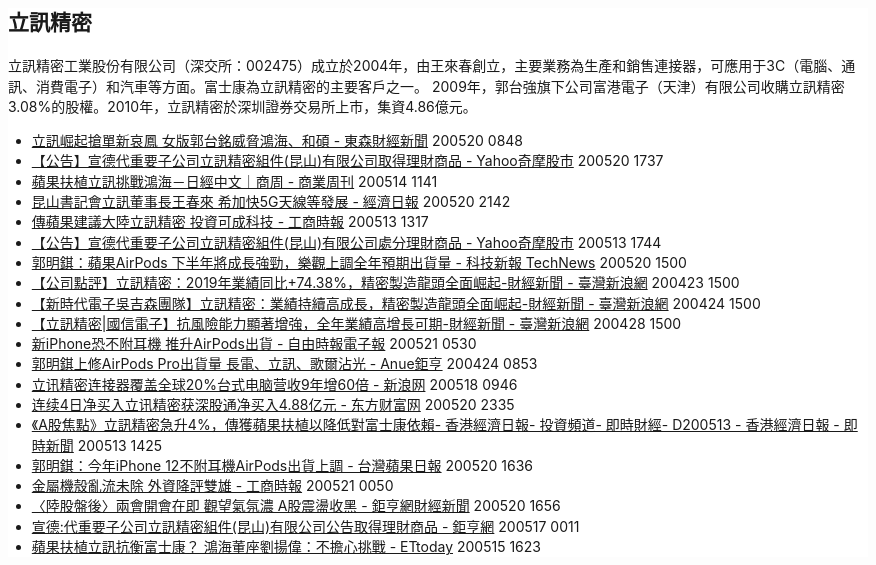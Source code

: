 ## 立訊精密

立訊精密工業股份有限公司（深交所：002475）成立於2004年，由王來春創立，主要業務為生產和銷售連接器，可應用于3C（電腦、通訊、消費電子）和汽車等方面。富士康為立訊精密的主要客戶之一。
2009年，郭台強旗下公司富港電子（天津）有限公司收購立訊精密3.08%的股權。2010年，立訊精密於深圳證券交易所上市，集資4.86億元。
- [立訊崛起搶單新哀鳳 女版郭台銘威脅鴻海、和碩 - 東森財經新聞](https://fnc.ebc.net.tw/FncNews/business/119644 "立訊崛起搶單新哀鳳 女版郭台銘威脅鴻海、和碩 - 東森財經新聞") 200520 0848
- [【公告】宣德代重要子公司立訊精密組件(昆山)有限公司取得理財商品 - Yahoo奇摩股市](https://tw.stock.yahoo.com/news/%E5%85%AC%E5%91%8A-%E5%AE%A3%E5%BE%B7%E4%BB%A3%E9%87%8D%E8%A6%81%E5%AD%90%E5%85%AC%E5%8F%B8%E7%AB%8B%E8%A8%8A%E7%B2%BE%E5%AF%86%E7%B5%84%E4%BB%B6-%E6%98%86%E5%B1%B1-%E6%9C%89%E9%99%90%E5%85%AC%E5%8F%B8%E5%8F%96%E5%BE%97%E7%90%86%E8%B2%A1%E5%95%86%E5%93%81-093722237.html "【公告】宣德代重要子公司立訊精密組件(昆山)有限公司取得理財商品 - Yahoo奇摩股市") 200520 1737
- [蘋果扶植立訊挑戰鴻海－日經中文｜商周 - 商業周刊](https://www.businessweekly.com.tw/business/blog/3002456 "蘋果扶植立訊挑戰鴻海－日經中文｜商周 - 商業周刊") 200514 1141
- [昆山書記會立訊董事長王春來 希加快5G天線等發展 - 經濟日報](https://money.udn.com/money/story/5603/4578526 "昆山書記會立訊董事長王春來 希加快5G天線等發展 - 經濟日報") 200520 2142
- [傳蘋果建議大陸立訊精密 投資可成科技 - 工商時報](https://ctee.com.tw/news/china/267657.html "傳蘋果建議大陸立訊精密 投資可成科技 - 工商時報") 200513 1317
- [【公告】宣德代重要子公司立訊精密組件(昆山)有限公司處分理財商品 - Yahoo奇摩股市](https://tw.stock.yahoo.com/news/%E5%85%AC%E5%91%8A-%E5%AE%A3%E5%BE%B7%E4%BB%A3%E9%87%8D%E8%A6%81%E5%AD%90%E5%85%AC%E5%8F%B8%E7%AB%8B%E8%A8%8A%E7%B2%BE%E5%AF%86%E7%B5%84%E4%BB%B6-%E6%98%86%E5%B1%B1-%E6%9C%89%E9%99%90%E5%85%AC%E5%8F%B8%E8%99%95%E5%88%86%E7%90%86%E8%B2%A1%E5%95%86%E5%93%81-094425840.html "【公告】宣德代重要子公司立訊精密組件(昆山)有限公司處分理財商品 - Yahoo奇摩股市") 200513 1744
- [郭明錤：蘋果AirPods 下半年將成長強勁，樂觀上調全年預期出貨量 - 科技新報 TechNews](https://ccc.technews.tw/2020/05/20/apple-airpods-2-estimate-shipments/ "郭明錤：蘋果AirPods 下半年將成長強勁，樂觀上調全年預期出貨量 - 科技新報 TechNews") 200520 1500
- [【公司點評】立訊精密：2019年業績同比+74.38%，精密製造龍頭全面崛起-財經新聞 - 臺灣新浪網](https://news.sina.com.tw/article/20200423/34954237.html "【公司點評】立訊精密：2019年業績同比+74.38%，精密製造龍頭全面崛起-財經新聞 - 臺灣新浪網") 200423 1500
- [【新時代電子吳吉森團隊】立訊精密：業績持續高成長，精密製造龍頭全面崛起-財經新聞 - 臺灣新浪網](https://news.sina.com.tw/article/20200424/34967315.html "【新時代電子吳吉森團隊】立訊精密：業績持續高成長，精密製造龍頭全面崛起-財經新聞 - 臺灣新浪網") 200424 1500
- [【立訊精密|國信電子】抗風險能力顯著增強，全年業績高增長可期-財經新聞 - 臺灣新浪網](https://news.sina.com.tw/article/20200428/35005303.html "【立訊精密|國信電子】抗風險能力顯著增強，全年業績高增長可期-財經新聞 - 臺灣新浪網") 200428 1500
- [新iPhone恐不附耳機 推升AirPods出貨 - 自由時報電子報](https://ec.ltn.com.tw/article/paper/1374233 "新iPhone恐不附耳機 推升AirPods出貨 - 自由時報電子報") 200521 0530
- [郭明錤上修AirPods Pro出貨量 長電、立訊、歌爾沾光 - Anue鉅亨](https://news.cnyes.com/news/id/4468110 "郭明錤上修AirPods Pro出貨量 長電、立訊、歌爾沾光 - Anue鉅亨") 200424 0853
- [立讯精密连接器覆盖全球20%台式电脑营收9年增60倍 - 新浪网](https://finance.sina.com.cn/stock/s/2020-05-18/doc-iircuyvi3658151.shtml "立讯精密连接器覆盖全球20%台式电脑营收9年增60倍 - 新浪网") 200518 0946
- [连续4日净买入立讯精密获深股通净买入4.88亿元 - 东方财富网](http://finance.eastmoney.com/a/202005201492362047.html "连续4日净买入立讯精密获深股通净买入4.88亿元 - 东方财富网") 200520 2335
- [《A股焦點》立訊精密急升4%，傳獲蘋果扶植以降低對富士康依賴- 香港經濟日報- 投資頻道- 即時財經- D200513 - 香港經濟日報 - 即時新聞](https://invest.hket.com/article/2641966/%E3%80%8AA%E8%82%A1%E7%84%A6%E9%BB%9E%E3%80%8B%E7%AB%8B%E8%A8%8A%E7%B2%BE%E5%AF%86%E6%80%A5%E5%8D%874%25%EF%BC%8C%E5%82%B3%E7%8D%B2%E8%98%8B%E6%9E%9C%E6%89%B6%E6%A4%8D%E4%BB%A5%E9%99%8D%E4%BD%8E%E5%B0%8D%E5%AF%8C%E5%A3%AB%E5%BA%B7%E4%BE%9D%E8%B3%B4 "《A股焦點》立訊精密急升4%，傳獲蘋果扶植以降低對富士康依賴- 香港經濟日報- 投資頻道- 即時財經- D200513 - 香港經濟日報 - 即時新聞") 200513 1425
- [郭明錤：今年iPhone 12不附耳機AirPods出貨上調 - 台灣蘋果日報](https://tw.appledaily.com/property/20200520/VWSDJ2I5LUYOLUN527HA4V2L3U/ "郭明錤：今年iPhone 12不附耳機AirPods出貨上調 - 台灣蘋果日報") 200520 1636
- [金屬機殼亂流未除 外資降評雙雄 - 工商時報](https://ctee.com.tw/news/stock/271980.html "金屬機殼亂流未除 外資降評雙雄 - 工商時報") 200521 0050
- [〈陸股盤後〉兩會開會在即 觀望氣氛濃 A股震盪收黑 - 鉅亨網財經新聞](https://news.cnyes.com/news/id/4479980 "〈陸股盤後〉兩會開會在即 觀望氣氛濃 A股震盪收黑 - 鉅亨網財經新聞") 200520 1656
- [宣德:代重要子公司立訊精密組件(昆山)有限公司公告取得理財商品 - 鉅亨網](https://news.cnyes.com/news/id/4478788 "宣德:代重要子公司立訊精密組件(昆山)有限公司公告取得理財商品 - 鉅亨網") 200517 0011
- [蘋果扶植立訊抗衡富士康？ 鴻海董座劉揚偉：不擔心挑戰 - ETtoday](https://www.ettoday.net/news/20200515/1715138.htm "蘋果扶植立訊抗衡富士康？ 鴻海董座劉揚偉：不擔心挑戰 - ETtoday") 200515 1623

### PROBLEM TO SOLVE:
Return every line from the entries that holds the string "ctee".

### ANSWER BOX:
- [傳蘋果建議大陸立訊精密 投資可成科技 - 工商時報](https://ctee.com.tw/news/china/267657.html "傳蘋果建議大陸立訊精密 投資可成科技 - 工商時報") 200513 1317
- [金屬機殼亂流未除 外資降評雙雄 - 工商時報](https://ctee.com.tw/news/stock/271980.html "金屬機殼亂流未除 外資降評雙雄 - 工商時報") 200521 0050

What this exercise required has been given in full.